▸ Work to be completed
Repeat every entry word for word, but leave the images out of your copy.

▸ Data provided

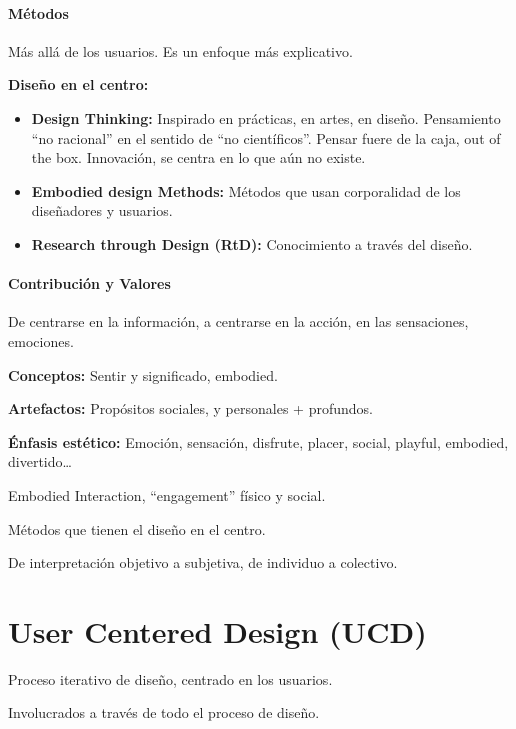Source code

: \documentclass[12pt]{report} %
\begin{document}
\hypertarget{muxe9todos-2}{%
\paragraph{Métodos}\label{muxe9todos-2}}

Más allá de los usuarios. Es un enfoque más explicativo.

\textbf{Diseño en el centro:}

\begin{itemize}
\item
  \textbf{Design Thinking:} Inspirado en prácticas, en artes, en diseño.
  Pensamiento ``no racional'' en el sentido de ``no científicos''.
  Pensar fuere de la caja, out of the box. Innovación, se centra en lo
  que aún no existe.
\item
  \textbf{Embodied design Methods:} Métodos que usan corporalidad de los
  diseñadores y usuarios.
\item
  \textbf{Research through Design (RtD):} Conocimiento a través del
  diseño.
\end{itemize}

\hypertarget{contribuciuxf3n-y-valores-2}{%
\paragraph{Contribución y Valores}\label{contribuciuxf3n-y-valores-2}}

De centrarse en la información, a centrarse en la acción, en las
sensaciones, emociones.

\textbf{Conceptos:} Sentir y significado, embodied.

\textbf{Artefactos:} Propósitos sociales, y personales + profundos.

\textbf{Énfasis estético:} Emoción, sensación, disfrute, placer, social,
playful, embodied, divertido\ldots{}

Embodied Interaction, ``engagement'' físico y social.

Métodos que tienen el diseño en el centro.

De interpretación objetivo a subjetiva, de individuo a colectivo.

\section{User Centered Design (UCD)}

Proceso iterativo de diseño, centrado en los usuarios.

Involucrados a través de todo el proceso de diseño.
\end{document}
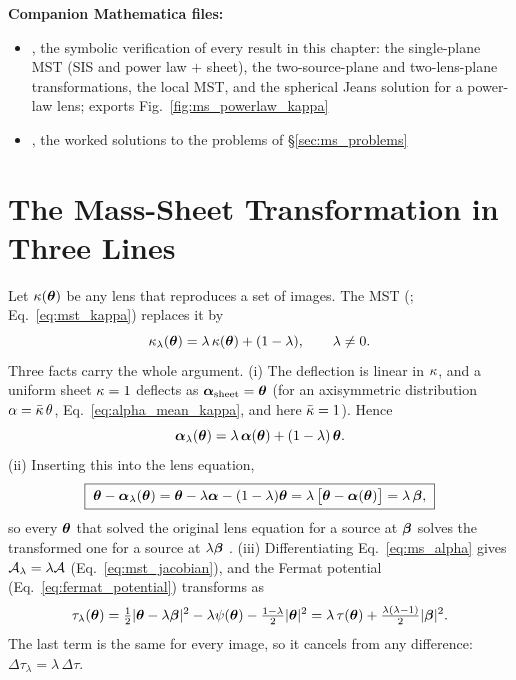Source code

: \medskip
\noindent
\textbf{Companion Mathematica files:}
\begin{itemize}[nosep]
    \item {},
          the symbolic verification of every result in this chapter: the
          single-plane MST (SIS and power law $+$ sheet), the two-source-plane
          and two-lens-plane transformations, the local MST, and the spherical
          Jeans solution for a power-law lens; exports
          Fig.~\ref{fig:ms_powerlaw_kappa}
    \item {},
          the worked solutions to the problems of \S\ref{sec:ms_problems}
\end{itemize}


\section{The Mass-Sheet Transformation in Three Lines}
\label{sec:ms_three_lines}

Let $\kappab(\vectheta)$ be any lens that reproduces a set of images.  The
MST (\citealp{falco_gorenstein_shapiro_1985}; Eq.~\ref{eq:mst_kappa})
replaces it by
\begin{equation}
    \kappab_\lambda(\vectheta) = \lambda\,\kappab(\vectheta) + (1-\lambda),
    \qquad \lambda\neq0 .
    \label{eq:ms_mst}
\end{equation}
Three facts carry the whole argument.  (i) The deflection is linear in
$\kappab$, and a uniform sheet $\kappab=1$ deflects as
$\vecalpha_{\rm sheet}=\vectheta$ (for an axisymmetric distribution
$\alpha=\bar\kappab\,\theta$, Eq.~\ref{eq:alpha_mean_kappa}, and here
$\bar\kappab=1$).  Hence
\begin{equation}
    \vecalpha_\lambda(\vectheta)=\lambda\,\vecalpha(\vectheta)+(1-\lambda)\,\vectheta .
    \label{eq:ms_alpha}
\end{equation}
(ii) Inserting this into the lens equation,
\begin{equation}
    \boxed{\;
    \vectheta-\vecalpha_\lambda(\vectheta)
    =\vectheta-\lambda\vecalpha-(1-\lambda)\vectheta
    =\lambda\,\bigl[\vectheta-\vecalpha(\vectheta)\bigr]
    =\lambda\,\vecbeta ,\;}
    \label{eq:ms_three_lines}
\end{equation}
so every $\vectheta$ that solved the original lens equation for a source at
$\vecbeta$ solves the transformed one for a source at $\lambda\vecbeta$
.
(iii) Differentiating Eq.~\eqref{eq:ms_alpha} gives
$\Amat_\lambda=\lambda\Amat$ (Eq.~\ref{eq:mst_jacobian}), and the Fermat
potential (Eq.~\ref{eq:fermat_potential}) transforms as
\begin{equation}
    \tau_\lambda(\vectheta)=\tfrac12|\vectheta-\lambda\vecbeta|^2
      -\lambda\psiL(\vectheta)-\tfrac{1-\lambda}{2}|\vectheta|^2
    =\lambda\,\tau(\vectheta)+\tfrac{\lambda(\lambda-1)}{2}|\vecbeta|^2 .
    \label{eq:ms_fermat}
\end{equation}
The last term is the same for every image, so it cancels from any difference:
$\Delta\tau_\lambda=\lambda\,\Delta\tau$.

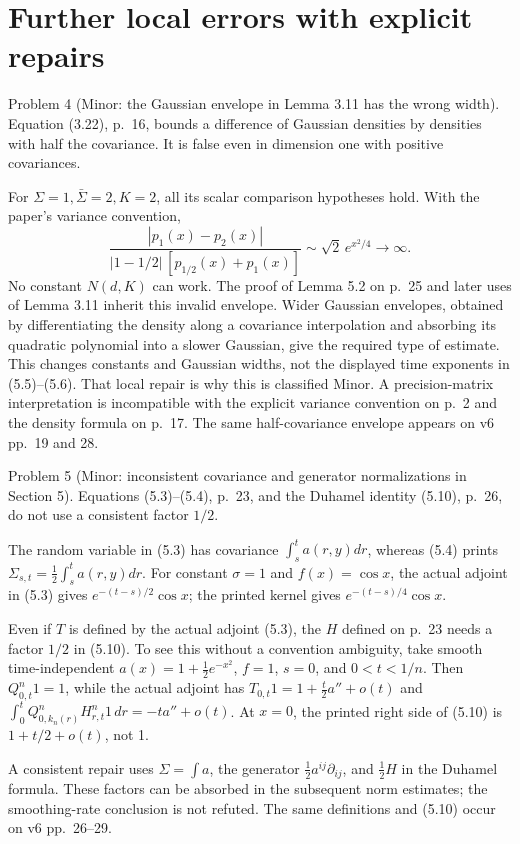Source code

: \documentclass[10pt]{article}
\begin{document}
\section*{Further local errors with explicit repairs}
Problem 4 (Minor: the Gaussian envelope in Lemma 3.11 has the wrong width).  Equation (3.22), p. 16, bounds a difference of Gaussian densities by densities with half the covariance. It is false even in dimension one with positive covariances.\par
For \(\Sigma=1,\bar\Sigma=2,K=2\), all its scalar comparison hypotheses hold. With the paper’s variance convention, \[\frac{|p_1(x)-p_2(x)|}{|1-1/2|\,[p_{1/2}(x)+p_1(x)]}
\sim \sqrt2\,e^{x^2/4}\longrightarrow\infty.\] No constant \(N(d,K)\) can work. The proof of Lemma 5.2 on p. 25 and later uses of Lemma 3.11 inherit this invalid envelope. Wider Gaussian envelopes, obtained by differentiating the density along a covariance interpolation and absorbing its quadratic polynomial into a slower Gaussian, give the required type of estimate. This changes constants and Gaussian widths, not the displayed time exponents in (5.5)–(5.6). That local repair is why this is classified Minor. A precision-matrix interpretation is incompatible with the explicit variance convention on p. 2 and the density formula on p. 17. The same half-covariance envelope appears on v6 pp. 19 and 28.\par
Problem 5 (Minor: inconsistent covariance and generator normalizations in Section 5).  Equations (5.3)–(5.4), p. 23, and the Duhamel identity (5.10), p. 26, do not use a consistent factor \(1/2\).\par
The random variable in (5.3) has covariance \(\int_s^t a(r,y)dr\), whereas (5.4) prints \(\Sigma_{s,t}=\frac12\int_s^t a(r,y)dr\). For constant \(\sigma=1\) and \(f(x)=\cos x\), the actual adjoint in (5.3) gives \(e^{-(t-s)/2}\cos x\); the printed kernel gives \(e^{-(t-s)/4}\cos x\).\par
Even if \(T\) is defined by the actual adjoint (5.3), the \(H\) defined on p. 23 needs a factor \(1/2\) in (5.10). To see this without a convention ambiguity, take smooth time-independent \(a(x)=1+\frac12e^{-x^2}\), \(f=1\), \(s=0\), and \(0<t<1/n\). Then \(Q_{0,t}^n1=1\), while the actual adjoint has \(T_{0,t}1=1+\frac t2a''+o(t)\) and \(\int_0^tQ_{0,k_n(r)}^nH_{r,t}^n1\,dr=-ta''+o(t)\). At \(x=0\), the printed right side of (5.10) is \(1+t/2+o(t)\), not 1.\par
A consistent repair uses \(\Sigma=\int a\), the generator \(\frac12a^{ij}\partial_{ij}\), and \(\frac12H\) in the Duhamel formula. These factors can be absorbed in the subsequent norm estimates; the smoothing-rate conclusion is not refuted. The same definitions and (5.10) occur on v6 pp. 26–29.\par
\end{document}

▸ Expected answer
Source code

: \documentclass[12pt]{report} %
\begin{document}
\hypertarget{muxe9todos-2}{%
\paragraph{Métodos}\label{muxe9todos-2}}

Más allá de los usuarios. Es un enfoque más explicativo.

\textbf{Diseño en el centro:}

\begin{itemize}
\item
  \textbf{Design Thinking:} Inspirado en prácticas, en artes, en diseño.
  Pensamiento ``no racional'' en el sentido de ``no científicos''.
  Pensar fuere de la caja, out of the box. Innovación, se centra en lo
  que aún no existe.
\item
  \textbf{Embodied design Methods:} Métodos que usan corporalidad de los
  diseñadores y usuarios.
\item
  \textbf{Research through Design (RtD):} Conocimiento a través del
  diseño.
\end{itemize}

\hypertarget{contribuciuxf3n-y-valores-2}{%
\paragraph{Contribución y Valores}\label{contribuciuxf3n-y-valores-2}}

De centrarse en la información, a centrarse en la acción, en las
sensaciones, emociones.

\textbf{Conceptos:} Sentir y significado, embodied.

\textbf{Artefactos:} Propósitos sociales, y personales + profundos.

\textbf{Énfasis estético:} Emoción, sensación, disfrute, placer, social,
playful, embodied, divertido\ldots{}

Embodied Interaction, ``engagement'' físico y social.

Métodos que tienen el diseño en el centro.

De interpretación objetivo a subjetiva, de individuo a colectivo.

\section{User Centered Design (UCD)}

Proceso iterativo de diseño, centrado en los usuarios.

Involucrados a través de todo el proceso de diseño.
\end{document}
Source code

: \medskip
\noindent
\textbf{Companion Mathematica files:}
\begin{itemize}[nosep]
    \item {},
          the symbolic verification of every result in this chapter: the
          single-plane MST (SIS and power law $+$ sheet), the two-source-plane
          and two-lens-plane transformations, the local MST, and the spherical
          Jeans solution for a power-law lens; exports
          Fig.~\ref{fig:ms_powerlaw_kappa}
    \item {},
          the worked solutions to the problems of \S\ref{sec:ms_problems}
\end{itemize}


\section{The Mass-Sheet Transformation in Three Lines}
\label{sec:ms_three_lines}

Let $\kappab(\vectheta)$ be any lens that reproduces a set of images.  The
MST (\citealp{falco_gorenstein_shapiro_1985}; Eq.~\ref{eq:mst_kappa})
replaces it by
\begin{equation}
    \kappab_\lambda(\vectheta) = \lambda\,\kappab(\vectheta) + (1-\lambda),
    \qquad \lambda\neq0 .
    \label{eq:ms_mst}
\end{equation}
Three facts carry the whole argument.  (i) The deflection is linear in
$\kappab$, and a uniform sheet $\kappab=1$ deflects as
$\vecalpha_{\rm sheet}=\vectheta$ (for an axisymmetric distribution
$\alpha=\bar\kappab\,\theta$, Eq.~\ref{eq:alpha_mean_kappa}, and here
$\bar\kappab=1$).  Hence
\begin{equation}
    \vecalpha_\lambda(\vectheta)=\lambda\,\vecalpha(\vectheta)+(1-\lambda)\,\vectheta .
    \label{eq:ms_alpha}
\end{equation}
(ii) Inserting this into the lens equation,
\begin{equation}
    \boxed{\;
    \vectheta-\vecalpha_\lambda(\vectheta)
    =\vectheta-\lambda\vecalpha-(1-\lambda)\vectheta
    =\lambda\,\bigl[\vectheta-\vecalpha(\vectheta)\bigr]
    =\lambda\,\vecbeta ,\;}
    \label{eq:ms_three_lines}
\end{equation}
so every $\vectheta$ that solved the original lens equation for a source at
$\vecbeta$ solves the transformed one for a source at $\lambda\vecbeta$
.
(iii) Differentiating Eq.~\eqref{eq:ms_alpha} gives
$\Amat_\lambda=\lambda\Amat$ (Eq.~\ref{eq:mst_jacobian}), and the Fermat
potential (Eq.~\ref{eq:fermat_potential}) transforms as
\begin{equation}
    \tau_\lambda(\vectheta)=\tfrac12|\vectheta-\lambda\vecbeta|^2
      -\lambda\psiL(\vectheta)-\tfrac{1-\lambda}{2}|\vectheta|^2
    =\lambda\,\tau(\vectheta)+\tfrac{\lambda(\lambda-1)}{2}|\vecbeta|^2 .
    \label{eq:ms_fermat}
\end{equation}
The last term is the same for every image, so it cancels from any difference:
$\Delta\tau_\lambda=\lambda\,\Delta\tau$.

Source code

: \documentclass[10pt]{article}
\begin{document}
\section*{Further local errors with explicit repairs}
Problem 4 (Minor: the Gaussian envelope in Lemma 3.11 has the wrong width).  Equation (3.22), p. 16, bounds a difference of Gaussian densities by densities with half the covariance. It is false even in dimension one with positive covariances.\par
For \(\Sigma=1,\bar\Sigma=2,K=2\), all its scalar comparison hypotheses hold. With the paper’s variance convention, \[\frac{|p_1(x)-p_2(x)|}{|1-1/2|\,[p_{1/2}(x)+p_1(x)]}
\sim \sqrt2\,e^{x^2/4}\longrightarrow\infty.\] No constant \(N(d,K)\) can work. The proof of Lemma 5.2 on p. 25 and later uses of Lemma 3.11 inherit this invalid envelope. Wider Gaussian envelopes, obtained by differentiating the density along a covariance interpolation and absorbing its quadratic polynomial into a slower Gaussian, give the required type of estimate. This changes constants and Gaussian widths, not the displayed time exponents in (5.5)–(5.6). That local repair is why this is classified Minor. A precision-matrix interpretation is incompatible with the explicit variance convention on p. 2 and the density formula on p. 17. The same half-covariance envelope appears on v6 pp. 19 and 28.\par
Problem 5 (Minor: inconsistent covariance and generator normalizations in Section 5).  Equations (5.3)–(5.4), p. 23, and the Duhamel identity (5.10), p. 26, do not use a consistent factor \(1/2\).\par
The random variable in (5.3) has covariance \(\int_s^t a(r,y)dr\), whereas (5.4) prints \(\Sigma_{s,t}=\frac12\int_s^t a(r,y)dr\). For constant \(\sigma=1\) and \(f(x)=\cos x\), the actual adjoint in (5.3) gives \(e^{-(t-s)/2}\cos x\); the printed kernel gives \(e^{-(t-s)/4}\cos x\).\par
Even if \(T\) is defined by the actual adjoint (5.3), the \(H\) defined on p. 23 needs a factor \(1/2\) in (5.10). To see this without a convention ambiguity, take smooth time-independent \(a(x)=1+\frac12e^{-x^2}\), \(f=1\), \(s=0\), and \(0<t<1/n\). Then \(Q_{0,t}^n1=1\), while the actual adjoint has \(T_{0,t}1=1+\frac t2a''+o(t)\) and \(\int_0^tQ_{0,k_n(r)}^nH_{r,t}^n1\,dr=-ta''+o(t)\). At \(x=0\), the printed right side of (5.10) is \(1+t/2+o(t)\), not 1.\par
A consistent repair uses \(\Sigma=\int a\), the generator \(\frac12a^{ij}\partial_{ij}\), and \(\frac12H\) in the Duhamel formula. These factors can be absorbed in the subsequent norm estimates; the smoothing-rate conclusion is not refuted. The same definitions and (5.10) occur on v6 pp. 26–29.\par
\end{document}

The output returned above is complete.